Aim of the exercise: I'd like every line from the material below that has "content" in it.

----- Records shown

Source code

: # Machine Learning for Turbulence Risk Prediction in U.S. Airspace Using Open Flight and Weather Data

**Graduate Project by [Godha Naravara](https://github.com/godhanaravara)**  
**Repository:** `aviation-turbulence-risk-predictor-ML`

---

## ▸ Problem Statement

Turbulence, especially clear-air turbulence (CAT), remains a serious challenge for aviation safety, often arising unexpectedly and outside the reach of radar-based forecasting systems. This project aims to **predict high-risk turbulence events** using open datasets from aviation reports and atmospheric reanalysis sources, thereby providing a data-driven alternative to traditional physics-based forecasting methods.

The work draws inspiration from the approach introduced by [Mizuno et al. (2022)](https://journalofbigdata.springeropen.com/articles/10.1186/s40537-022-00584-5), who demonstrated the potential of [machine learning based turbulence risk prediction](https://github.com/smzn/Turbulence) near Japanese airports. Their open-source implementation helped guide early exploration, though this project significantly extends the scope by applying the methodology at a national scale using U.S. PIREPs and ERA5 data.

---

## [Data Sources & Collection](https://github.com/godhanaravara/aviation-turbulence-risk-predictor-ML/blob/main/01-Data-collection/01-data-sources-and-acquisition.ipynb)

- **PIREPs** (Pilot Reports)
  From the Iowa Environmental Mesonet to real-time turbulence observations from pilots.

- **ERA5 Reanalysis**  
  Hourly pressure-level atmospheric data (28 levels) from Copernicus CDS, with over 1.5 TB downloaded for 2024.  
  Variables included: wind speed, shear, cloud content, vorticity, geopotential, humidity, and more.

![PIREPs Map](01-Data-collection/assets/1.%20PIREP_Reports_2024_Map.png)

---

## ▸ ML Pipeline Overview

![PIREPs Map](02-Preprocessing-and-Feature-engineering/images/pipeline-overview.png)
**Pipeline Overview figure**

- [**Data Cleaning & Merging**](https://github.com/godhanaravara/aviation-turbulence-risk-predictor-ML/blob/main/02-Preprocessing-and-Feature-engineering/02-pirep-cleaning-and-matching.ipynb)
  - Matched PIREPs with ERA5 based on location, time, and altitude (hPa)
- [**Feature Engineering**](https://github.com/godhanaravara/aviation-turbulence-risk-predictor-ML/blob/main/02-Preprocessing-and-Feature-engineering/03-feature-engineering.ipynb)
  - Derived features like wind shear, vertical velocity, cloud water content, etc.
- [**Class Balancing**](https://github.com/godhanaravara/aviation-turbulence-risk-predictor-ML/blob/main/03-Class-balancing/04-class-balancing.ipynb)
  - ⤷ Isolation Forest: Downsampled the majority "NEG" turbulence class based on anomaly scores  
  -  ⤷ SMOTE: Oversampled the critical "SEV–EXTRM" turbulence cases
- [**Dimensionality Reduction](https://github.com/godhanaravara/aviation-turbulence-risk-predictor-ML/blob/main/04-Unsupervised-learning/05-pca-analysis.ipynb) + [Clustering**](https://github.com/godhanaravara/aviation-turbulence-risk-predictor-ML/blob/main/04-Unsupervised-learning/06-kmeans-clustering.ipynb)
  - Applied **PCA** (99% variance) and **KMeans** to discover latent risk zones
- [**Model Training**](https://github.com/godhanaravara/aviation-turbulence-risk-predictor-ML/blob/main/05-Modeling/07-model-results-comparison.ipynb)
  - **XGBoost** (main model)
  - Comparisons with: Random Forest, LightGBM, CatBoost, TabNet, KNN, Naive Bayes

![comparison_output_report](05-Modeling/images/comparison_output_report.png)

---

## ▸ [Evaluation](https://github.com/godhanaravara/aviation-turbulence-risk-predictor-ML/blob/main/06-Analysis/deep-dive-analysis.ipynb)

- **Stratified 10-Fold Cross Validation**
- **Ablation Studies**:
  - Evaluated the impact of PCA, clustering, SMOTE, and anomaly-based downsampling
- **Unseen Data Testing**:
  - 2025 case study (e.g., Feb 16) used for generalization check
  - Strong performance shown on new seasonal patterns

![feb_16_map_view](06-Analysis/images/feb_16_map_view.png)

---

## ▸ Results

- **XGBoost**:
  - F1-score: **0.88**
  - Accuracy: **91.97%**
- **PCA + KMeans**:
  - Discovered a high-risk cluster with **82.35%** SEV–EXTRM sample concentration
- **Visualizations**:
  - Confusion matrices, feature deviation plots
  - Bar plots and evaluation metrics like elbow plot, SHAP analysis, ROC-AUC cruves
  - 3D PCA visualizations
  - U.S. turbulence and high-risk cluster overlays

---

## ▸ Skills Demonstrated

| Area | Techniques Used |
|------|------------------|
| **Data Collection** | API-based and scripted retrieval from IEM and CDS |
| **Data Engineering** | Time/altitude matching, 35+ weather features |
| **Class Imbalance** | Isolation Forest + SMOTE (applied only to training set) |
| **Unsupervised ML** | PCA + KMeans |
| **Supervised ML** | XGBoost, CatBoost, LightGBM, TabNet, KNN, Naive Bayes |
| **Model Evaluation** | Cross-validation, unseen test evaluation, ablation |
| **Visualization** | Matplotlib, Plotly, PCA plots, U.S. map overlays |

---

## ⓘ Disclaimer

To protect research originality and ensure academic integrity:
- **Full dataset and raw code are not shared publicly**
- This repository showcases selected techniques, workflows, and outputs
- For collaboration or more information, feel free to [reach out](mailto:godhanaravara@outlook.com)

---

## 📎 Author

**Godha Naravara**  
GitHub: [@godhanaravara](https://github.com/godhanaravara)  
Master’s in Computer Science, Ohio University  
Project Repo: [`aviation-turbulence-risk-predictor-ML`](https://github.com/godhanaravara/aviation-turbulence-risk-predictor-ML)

----------

Exercise answer:
  Variables included: wind speed, shear, cloud content, vorticity, geopotential, humidity, and more.
  - Derived features like wind shear, vertical velocity, cloud water content, etc.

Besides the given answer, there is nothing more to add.